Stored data
* * * * *

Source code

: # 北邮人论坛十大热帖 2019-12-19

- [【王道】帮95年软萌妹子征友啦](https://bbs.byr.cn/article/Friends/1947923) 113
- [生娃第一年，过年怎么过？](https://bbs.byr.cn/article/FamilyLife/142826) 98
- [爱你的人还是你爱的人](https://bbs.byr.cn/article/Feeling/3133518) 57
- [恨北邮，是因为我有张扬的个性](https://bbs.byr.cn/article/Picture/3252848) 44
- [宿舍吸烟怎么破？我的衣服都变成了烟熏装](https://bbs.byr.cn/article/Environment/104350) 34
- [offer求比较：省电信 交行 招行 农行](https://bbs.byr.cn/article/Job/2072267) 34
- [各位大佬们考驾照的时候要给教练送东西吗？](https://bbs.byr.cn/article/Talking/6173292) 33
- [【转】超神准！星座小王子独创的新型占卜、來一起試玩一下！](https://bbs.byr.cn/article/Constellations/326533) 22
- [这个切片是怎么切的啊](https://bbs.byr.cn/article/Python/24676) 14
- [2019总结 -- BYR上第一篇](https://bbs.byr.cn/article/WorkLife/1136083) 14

* * * * *

WHAT IS EXPECTED.
Send back all the records above word for word.

SOLVED PROBLEM.
Source code

: # 北邮人论坛十大热帖 2019-12-19

- [【王道】帮95年软萌妹子征友啦](https://bbs.byr.cn/article/Friends/1947923) 113
- [生娃第一年，过年怎么过？](https://bbs.byr.cn/article/FamilyLife/142826) 98
- [爱你的人还是你爱的人](https://bbs.byr.cn/article/Feeling/3133518) 57
- [恨北邮，是因为我有张扬的个性](https://bbs.byr.cn/article/Picture/3252848) 44
- [宿舍吸烟怎么破？我的衣服都变成了烟熏装](https://bbs.byr.cn/article/Environment/104350) 34
- [offer求比较：省电信 交行 招行 农行](https://bbs.byr.cn/article/Job/2072267) 34
- [各位大佬们考驾照的时候要给教练送东西吗？](https://bbs.byr.cn/article/Talking/6173292) 33
- [【转】超神准！星座小王子独创的新型占卜、來一起試玩一下！](https://bbs.byr.cn/article/Constellations/326533) 22
- [这个切片是怎么切的啊](https://bbs.byr.cn/article/Python/24676) 14
- [2019总结 -- BYR上第一篇](https://bbs.byr.cn/article/WorkLife/1136083) 14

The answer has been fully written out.